* [WHAT NEEDS TO BE DONE]
Below are some records; quote exactly the lines from the one that contains "closer to zero." through the one that contains "very small opt", inclusive, and no others.

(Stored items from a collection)
%%
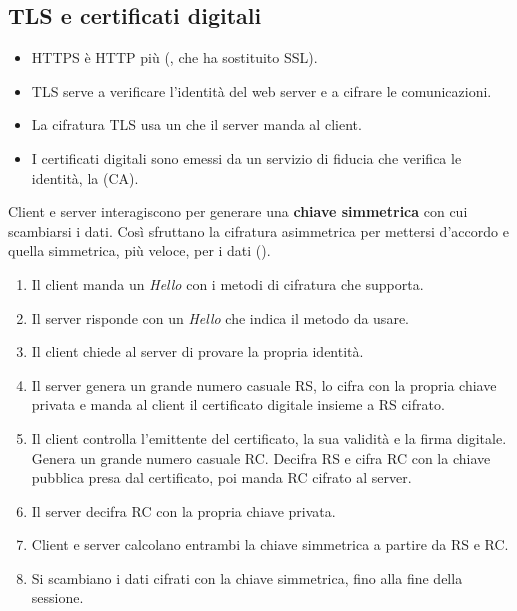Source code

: \subsection{TLS e certificati digitali}
\label{sec:sic-tls}

\begin{itemize}
  \item HTTPS è HTTP più  (, che ha sostituito SSL).
  \item TLS serve a verificare l'identità del web server e a cifrare le comunicazioni.
  \item La cifratura TLS usa un  che il server manda al client.
  \item I certificati digitali sono emessi da un servizio di fiducia che verifica le identità, la  (CA).
\end{itemize}

Client e server interagiscono per generare una \textbf{chiave simmetrica} con cui scambiarsi i dati. Così sfruttano
la cifratura asimmetrica per mettersi d'accordo e quella simmetrica, più veloce, per i dati
().

\begin{algoritmo}
\begin{enumerate}
  \item Il client manda un \emph{Hello} con i metodi di cifratura che supporta.
  \item Il server risponde con un \emph{Hello} che indica il metodo da usare.
  \item Il client chiede al server di provare la propria identità.
  \item Il server genera un grande numero casuale RS, lo cifra con la propria chiave privata e manda al client il
    certificato digitale insieme a RS cifrato.
  \item Il client controlla l'emittente del certificato, la sua validità e la firma digitale. Genera un grande numero
    casuale RC. Decifra RS e cifra RC con la chiave pubblica presa dal certificato, poi manda RC cifrato al server.
  \item Il server decifra RC con la propria chiave privata.
  \item Client e server calcolano entrambi la chiave simmetrica a partire da RS e RC.
  \item Si scambiano i dati cifrati con la chiave simmetrica, fino alla fine della sessione.
\end{enumerate}
\end{algoritmo}

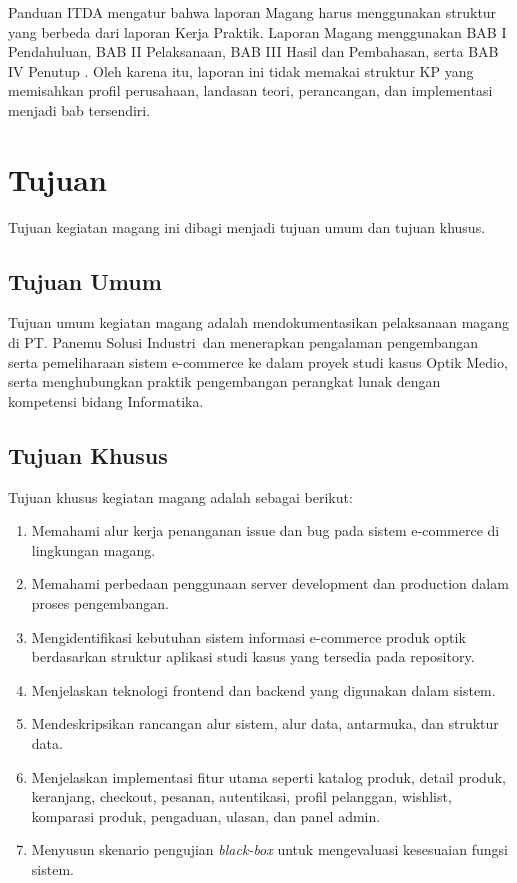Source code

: \documentclass[12pt,a4paper,oneside]{report}
\newcommand{\tempatmagang}{PT. Panemu Solusi Industri}
\newcommand{\proyekstudi}{Optik Medio}
\begin{document}
Panduan ITDA mengatur bahwa laporan Magang harus menggunakan struktur yang berbeda dari laporan Kerja Praktik. Laporan Magang menggunakan BAB I Pendahuluan, BAB II Pelaksanaan, BAB III Hasil dan Pembahasan, serta BAB IV Penutup \cite{itda2024panduan}. Oleh karena itu, laporan ini tidak memakai struktur KP yang memisahkan profil perusahaan, landasan teori, perancangan, dan implementasi menjadi bab tersendiri.

\section{Tujuan}

Tujuan kegiatan magang ini dibagi menjadi tujuan umum dan tujuan khusus.

\subsection{Tujuan Umum}

Tujuan umum kegiatan magang adalah mendokumentasikan pelaksanaan magang di \tempatmagang\ dan menerapkan pengalaman pengembangan serta pemeliharaan sistem e-commerce ke dalam proyek studi kasus \proyekstudi, serta menghubungkan praktik pengembangan perangkat lunak dengan kompetensi bidang Informatika.

\subsection{Tujuan Khusus}

Tujuan khusus kegiatan magang adalah sebagai berikut:

\begin{enumerate}
  \item Memahami alur kerja penanganan issue dan bug pada sistem e-commerce di lingkungan magang.
  \item Memahami perbedaan penggunaan server development dan production dalam proses pengembangan.
  \item Mengidentifikasi kebutuhan sistem informasi e-commerce produk optik berdasarkan struktur aplikasi studi kasus yang tersedia pada repository.
  \item Menjelaskan teknologi frontend dan backend yang digunakan dalam sistem.
  \item Mendeskripsikan rancangan alur sistem, alur data, antarmuka, dan struktur data.
  \item Menjelaskan implementasi fitur utama seperti katalog produk, detail produk, keranjang, checkout, pesanan, autentikasi, profil pelanggan, wishlist, komparasi produk, pengaduan, ulasan, dan panel admin.
  \item Menyusun skenario pengujian \textit{black-box} untuk mengevaluasi kesesuaian fungsi sistem.
\end{enumerate}
\end{document}
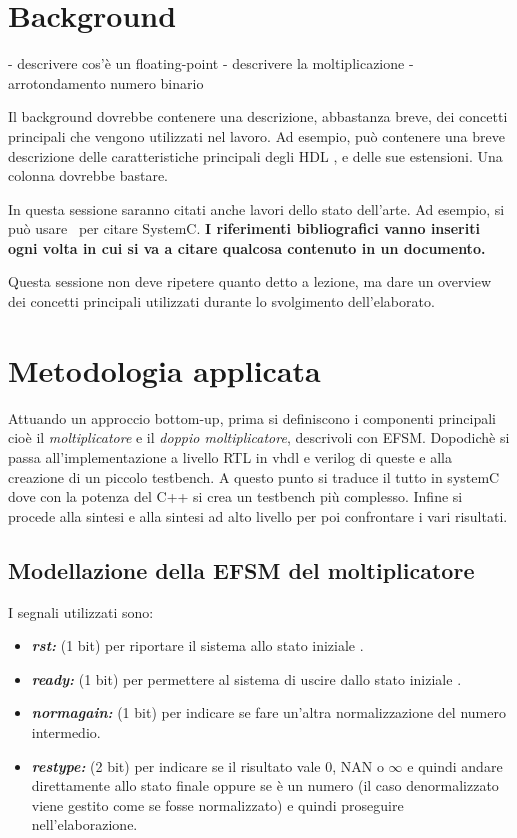 \documentclass[]{IEEEtran}
\begin{document}
\section{Background}

- descrivere cos'è un floating-point
- descrivere la moltiplicazione
- arrotondamento numero binario

Il background dovrebbe contenere una descrizione, abbastanza breve, dei concetti principali che vengono utilizzati nel lavoro. Ad esempio, può contenere una breve descrizione delle caratteristiche principali degli HDL , e delle sue estensioni. Una colonna dovrebbe bastare.

In questa sessione saranno citati anche lavori dello stato dell'arte. Ad esempio, si può usare~\cite{SystemC} per citare SystemC. \textbf{I riferimenti bibliografici vanno inseriti ogni volta in cui si va a citare qualcosa contenuto in un documento.}

Questa sessione non deve ripetere quanto detto a lezione, ma dare un overview dei concetti principali utilizzati durante lo svolgimento dell'elaborato.


\section{Metodologia applicata}
Attuando un approccio bottom-up, prima si definiscono i componenti principali cioè il {\it moltiplicatore} e il {\it doppio moltiplicatore}, descrivoli con EFSM. Dopodichè si passa all'implementazione a livello RTL in vhdl e verilog di queste e alla creazione di un piccolo testbench. A questo punto si traduce il tutto in systemC dove con la potenza del C++ si crea un testbench più complesso. Infine si procede alla sintesi e alla sintesi ad alto livello per poi confrontare i vari risultati.

\subsection{Modellazione della EFSM del moltiplicatore}
I segnali utilizzati sono:
\begin{itemize}
\item {\it\bf rst:} (1 bit) per riportare il sistema allo stato iniziale .
\item {\it\bf ready:} (1 bit) per permettere al sistema di uscire dallo stato iniziale .
\item {\it\bf norm\textunderscore again:} (1 bit) per indicare se fare un'altra normalizzazione del numero intermedio.
\item {\it\bf res\textunderscore type:} (2 bit) per indicare se il risultato vale 0, NAN o \(\infty\) e quindi andare direttamente allo stato finale oppure se è un numero (il caso denormalizzato viene gestito come se fosse normalizzato) e quindi proseguire nell'elaborazione.
\end{itemize}
\end{document}

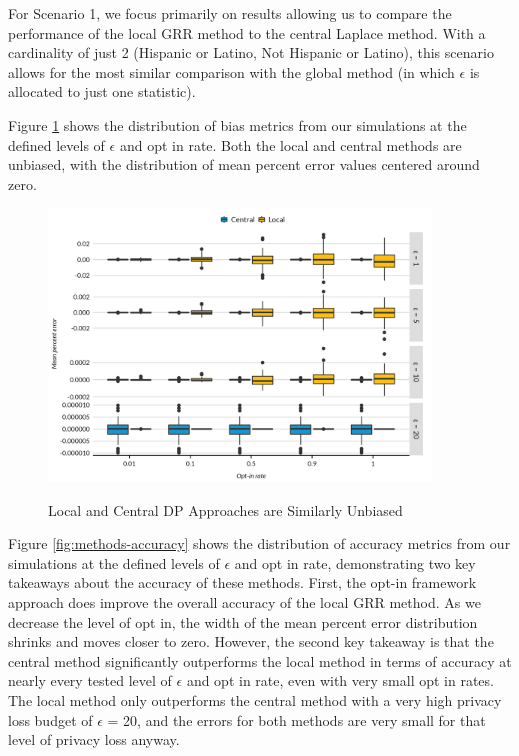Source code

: \documentclass[
]{urban-formatting}
\begin{document}
For Scenario 1, we focus primarily on results allowing us to compare the
performance of the local GRR method to the central Laplace method. With
a cardinality of just 2 (Hispanic or Latino, Not Hispanic or Latino),
this scenario allows for the most similar comparison with the global
method (in which \(\epsilon\) is allocated to just one statistic).

Figure \ref{fig:methods-bias} shows the distribution of bias metrics
from our simulations at the defined levels of \(\epsilon\) and opt in
rate. Both the local and central methods are unbiased, with the
distribution of mean percent error values centered around zero.

\begin{figure}[!htb]
    \centering
    \caption{Local and Central DP Approaches are Similarly Unbiased}
    \includegraphics[width=4in]{../figures/methods_bias.png}
    \label{fig:methods-bias}
\end{figure}

Figure \ref{fig:methods-accuracy} shows the distribution of accuracy
metrics from our simulations at the defined levels of \(\epsilon\) and
opt in rate, demonstrating two key takeaways about the accuracy of these
methods. First, the opt-in framework approach does improve the overall
accuracy of the local GRR method. As we decrease the level of opt in,
the width of the mean percent error distribution shrinks and moves
closer to zero. However, the second key takeaway is that the central
method significantly outperforms the local method in terms of accuracy
at nearly every tested level of \(\epsilon\) and opt in rate, even with
very small opt in rates. The local method only outperforms the central
method with a very high privacy loss budget of \(\epsilon\) = 20, and
the errors for both methods are very small for that level of privacy
loss anyway.
\end{document}
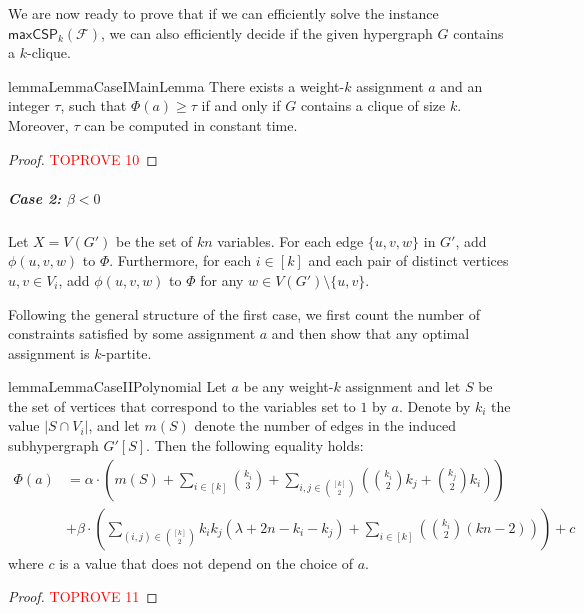 \documentclass[a4paper,UKenglish,cleveref, autoref, thm-restate,numberwithinsect]{lipics-v2021}
\newcommand{\maxcspk}{\textsf{maxCSP}_{k}}
\newcommand{\Fam}{\mathcal{F}}
\begin{document}
We are now ready to prove that if we can efficiently solve the instance $\maxcspk(\Fam)$, we can also efficiently decide if the given hypergraph $G$ contains a $k$-clique.
\begin{restatable}{lemma}{LemmaCaseIMainLemma}\label{lemma:case-1-main-lemma}
    There exists a weight-$k$ assignment $a$ and an integer $\tau$, such that $\Phi(a)\geq \tau$ if and only if $G$ contains a clique of size $k$. Moreover, $\tau$ can be computed in constant time.
\end{restatable}
\begin{proof}\textcolor{red}{TOPROVE 10}\end{proof}
\subparagraph*{{Case 2: $\beta<0$}}
\begin{construction}\label{construction:b<0}
    Let $X = V(G')$ be the set of $kn$ variables.
    For each edge $\{u,v,w\}$ in $G'$, add $\phi(u,v,w)$ to $\Phi$.
    Furthermore, for each $i\in [k]$ and each pair of distinct vertices $u,v\in V_i$, add $\phi(u,v,w)$ to $\Phi$ for any $w\in V(G')\setminus\{u,v\}$.
\end{construction}
Following the general structure of the first case, we first count the number of constraints satisfied by some assignment $a$ and then show that any optimal assignment is $k$-partite.
\begin{restatable}{lemma}{LemmaCaseIIPolynomial}\label{lemma:case2-any-assignment}
    Let $a$ be any weight-$k$ assignment and let $S$ be the set of vertices that correspond to the variables set to $1$ by $a$.
    Denote by $k_i$ the value $|S\cap V_i|$, and let $m(S)$ denote the number of edges in the induced subhypergraph $G'[S]$.
    Then the following equality holds:
    \begin{align*}
    \Phi(a) &= \alpha\cdot \left(m(S) + \sum_{i\in [k]}\binom{k_i}{3} + \sum_{i,j\in\binom{[k]}{2}}\left(\binom{k_i}{2}k_j + \binom{k_j}{2}k_i\right)\right) 
    \\ &+ \beta \cdot\left(\sum_{(i,j)\in \binom{[k]}{2}} k_ik_j (\lambda + 2n-k_i-k_j) + \sum_{i\in [k]} \left(\binom{k_i}{2}(kn-2)\right)\right)  + c
\end{align*}
    where $c$ is a value that does not depend on the choice of $a$.
\end{restatable}
\begin{proof}\textcolor{red}{TOPROVE 11}\end{proof}
\end{document}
%%
* [OUTPUT]
closer to zero. However, the second key takeaway is that the central
method significantly outperforms the local method in terms of accuracy
at nearly every tested level of \(\epsilon\) and opt in rate, even with
very small opt in rates. The local method only outperforms the central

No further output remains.